Siria, a Herak «catastrofe umanitaria» per i ribelli

Una «catastrofe umanitaria» sarebbe in corso a Herak, in Siria. A denunciarlo è stato il Consiglio nazionale siriano (Cns), che ha spiegato come la città nella provincia meridionale di Daraa (che il 19 agosto ha visto la morte di 51 persone sotto i bombardamenti) sia «da tre mesi sotto assedio» e «i rifornimeti di cibo e medicinali» siano bloccati.
L’Osservatorio siriano per i diritti umani, con sede a Londra, ha parlato di decine di morti causati dai bombardamenti sulla città, e ha affermato che le truppe siriane si preparano a un assalto di terra.
DAMASCO: «UCCISI TERRORISTI». Le autorità hanno invece riferito dell’uccisione da parte dell’esercito governativo di due «pericolosi terroristi» nella regione meridionale di Daraa, da giorni teatro di incessanti bombardamenti di artiglieria.

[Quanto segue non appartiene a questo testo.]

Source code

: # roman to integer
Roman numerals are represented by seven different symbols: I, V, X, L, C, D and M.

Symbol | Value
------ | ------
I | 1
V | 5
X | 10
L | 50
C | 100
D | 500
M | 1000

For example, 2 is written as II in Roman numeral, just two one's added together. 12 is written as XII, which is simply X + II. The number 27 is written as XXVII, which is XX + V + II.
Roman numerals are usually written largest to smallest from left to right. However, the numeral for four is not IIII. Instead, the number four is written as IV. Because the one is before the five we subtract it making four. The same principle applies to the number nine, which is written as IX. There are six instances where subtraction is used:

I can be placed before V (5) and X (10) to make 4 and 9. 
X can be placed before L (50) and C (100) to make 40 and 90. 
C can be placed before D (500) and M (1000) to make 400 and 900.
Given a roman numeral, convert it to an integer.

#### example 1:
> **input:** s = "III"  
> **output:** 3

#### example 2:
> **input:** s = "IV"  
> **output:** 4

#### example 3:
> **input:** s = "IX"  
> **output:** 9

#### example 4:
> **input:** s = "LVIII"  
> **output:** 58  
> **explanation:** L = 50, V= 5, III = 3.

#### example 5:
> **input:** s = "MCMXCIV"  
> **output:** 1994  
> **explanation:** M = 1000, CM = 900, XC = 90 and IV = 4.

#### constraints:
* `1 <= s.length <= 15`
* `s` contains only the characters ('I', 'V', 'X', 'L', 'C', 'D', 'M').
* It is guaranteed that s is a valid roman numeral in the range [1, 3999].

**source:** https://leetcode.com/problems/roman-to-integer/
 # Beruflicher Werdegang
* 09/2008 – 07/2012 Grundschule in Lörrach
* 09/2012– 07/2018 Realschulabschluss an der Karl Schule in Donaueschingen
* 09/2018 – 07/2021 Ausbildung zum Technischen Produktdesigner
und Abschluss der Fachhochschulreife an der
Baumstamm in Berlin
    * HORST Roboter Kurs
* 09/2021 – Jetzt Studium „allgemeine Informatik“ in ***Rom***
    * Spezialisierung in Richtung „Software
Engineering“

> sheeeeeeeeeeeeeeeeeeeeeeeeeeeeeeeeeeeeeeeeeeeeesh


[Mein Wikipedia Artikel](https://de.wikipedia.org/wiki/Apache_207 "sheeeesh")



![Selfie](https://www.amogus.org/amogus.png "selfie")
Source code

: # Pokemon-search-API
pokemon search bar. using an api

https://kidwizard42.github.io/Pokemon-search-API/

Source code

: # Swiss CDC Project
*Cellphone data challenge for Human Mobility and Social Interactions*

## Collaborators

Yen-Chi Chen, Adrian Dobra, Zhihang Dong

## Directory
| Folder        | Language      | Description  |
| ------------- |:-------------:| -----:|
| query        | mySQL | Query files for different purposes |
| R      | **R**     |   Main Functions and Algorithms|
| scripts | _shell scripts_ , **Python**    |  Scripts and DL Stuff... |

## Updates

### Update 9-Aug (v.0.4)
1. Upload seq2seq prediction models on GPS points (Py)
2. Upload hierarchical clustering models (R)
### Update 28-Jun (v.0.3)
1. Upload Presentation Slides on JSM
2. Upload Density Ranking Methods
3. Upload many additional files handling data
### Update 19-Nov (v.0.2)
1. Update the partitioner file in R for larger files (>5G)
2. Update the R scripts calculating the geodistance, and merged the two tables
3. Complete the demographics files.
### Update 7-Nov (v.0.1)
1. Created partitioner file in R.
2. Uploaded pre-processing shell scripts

L’agenzia Sana ha riferito che Salah Adnan Khalaf noto come Dabbur, e Muhammad Turki al Kassab sono stati uccisi a Herak, località nei pressi del capoluogo Daraa.
ALMENO 20 MORTI A DAMASCO. Intanto si spara anche a Damasco. In un sobborgo a Sud Ovest sono almeno 20 le persone uccise nella mattinata di lunedì 20 agosto dall’artiglieria governativa. A riferirlo sono stati i Comitati di coordinamento locali mentre la tivù panaraba Al Jazeera ha trasmesso immagini dei bombardamenti a Muaddamia. Non è possibile però verificare sul posto il numero esatto delle eventuali vittime.